Default permissions will be applied via storage.{id}.accessControl, but can be overridden via the x-amz-acl header, like so:

curl -XPUT -H "x-amz-acl: private" -H "Authorization: ApiKey shhMySecret" --data-binary "@./some-file.jpg" http://localhost/myStorage/some/file.jpg

The above examples is a perfect segway into Secure API Operations.

Secure API Operations

As indicated in Configuration, storage.{id}.auth is required to support uploads and deletes.

Example Config:

  auth: {
    mainAuth: {
      driver: './lib/my-jwt-handler',
      options: { /* options only my auth driver will understand */ }
    }
  },
  storage: {
    store1: {
      driver: '...',
      auth: 'mainAuth' // uploads to store1 require mainAuth
    }
  }

If you're creating your own Authorization handler, you can export a module with the following format:

module.exports = function(req, storageId, fileKey, authConfig, cb) {
  doSomethingAsync(function (err) => {
    if (err) return void cb(err); // fail authorization

    cb(); // authorization check passed, let them through
  });
}

Your handler can be synchronous or asynchronous, but cb must be invoked in either case.

Authorization Drivers

File Replication

As indicated in Configuration, storage.{id}.replicas is required to enabled replication. An array of one or more replicas can be provided, consisting of the storage identifier and optionally the configuration if the desired storage exists in a different environment (such as replication across data centers).

Format is [ConfigId::]StorageId, where ConfigId only needs to be specified if from a different environment.

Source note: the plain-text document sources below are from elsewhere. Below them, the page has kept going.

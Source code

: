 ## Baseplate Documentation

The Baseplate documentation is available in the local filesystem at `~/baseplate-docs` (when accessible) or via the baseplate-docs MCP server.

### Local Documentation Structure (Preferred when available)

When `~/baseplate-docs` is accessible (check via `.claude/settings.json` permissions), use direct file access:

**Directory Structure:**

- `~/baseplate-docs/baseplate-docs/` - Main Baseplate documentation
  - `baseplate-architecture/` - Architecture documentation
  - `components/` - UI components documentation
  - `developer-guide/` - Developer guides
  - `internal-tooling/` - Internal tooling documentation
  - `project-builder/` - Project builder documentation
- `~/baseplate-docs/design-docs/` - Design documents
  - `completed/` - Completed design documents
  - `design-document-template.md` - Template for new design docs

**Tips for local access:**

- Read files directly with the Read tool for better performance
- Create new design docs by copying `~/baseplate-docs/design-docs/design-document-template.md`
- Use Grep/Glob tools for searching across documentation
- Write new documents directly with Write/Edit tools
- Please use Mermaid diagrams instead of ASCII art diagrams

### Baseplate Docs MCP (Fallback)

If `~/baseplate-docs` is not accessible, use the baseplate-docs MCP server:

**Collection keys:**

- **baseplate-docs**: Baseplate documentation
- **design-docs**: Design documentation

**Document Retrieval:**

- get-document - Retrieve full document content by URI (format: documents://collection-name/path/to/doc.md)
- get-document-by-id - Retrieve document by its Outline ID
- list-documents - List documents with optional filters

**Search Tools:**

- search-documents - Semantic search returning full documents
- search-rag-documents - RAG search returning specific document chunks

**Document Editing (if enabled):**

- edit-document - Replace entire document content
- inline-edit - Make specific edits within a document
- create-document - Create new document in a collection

Example of two replicas, one from same environment, other from a different environment:

replicas: ['myOtherStorage', 'otherConfig::AnotherStorage']

Important: Successful uploads (PUT's) and deletes (DELETE's) are only confirmed if all replica's have been written to. This is to avoid data inconsistencies and race conditions (i.e. performing an action on an asset before it's been written in all locations). In cases where speed is more important than consistency, querystring param waitForReplicas=0 can be set. There is no way to turn off replication without removing from configuration, so this option will only return success once the local storage is successful. The downside of this approach is that high availability is expected for every replica, and uploads (or deletes) will fail if one of the replica's cannot be written to.

Full Command List

Commands:
  checkdir <dir> <storage..>  One-Way shallow directory compare between storage
                              bindings and/or environments
  check <storage..>           One-Way compare files between storage bindings
                              and/or environments
  compare <storage..>         Compare files between storage bindings and/or
                              environments
  copydir <dir> <storage..>   One-way shallow directory copy between storage
                              bindings and/or environments
  copy <storage..>            One-way copy of files between storage bindings
                              and/or environments
  shard <storage> <dir>       Look up the given shard for a given storage and
                              path
  initialize <storage..>      Perform any initialization tasks required by the
                              given storage (ex: pre-creating bucket shards in
                              S3)
  repair <storage..>          Repair files between storage bindings and/or
                              environments
  rmdir <dir> <storage..>     Delete files for the given directory and storage
                              bindings and/or environments
  server                      Start HTTP API Server
  acl <dir> <storage..>       Set ACL's for a given directory for the given
                              storage bindings and/or environments
  stats <storage..>           Compute stats for storage bindings and/or
                              environments

Compare

For comparing the difference between storage bindings and/or environments. This is a two-way comparison. Use check instead if you only want to do a one-way comparison.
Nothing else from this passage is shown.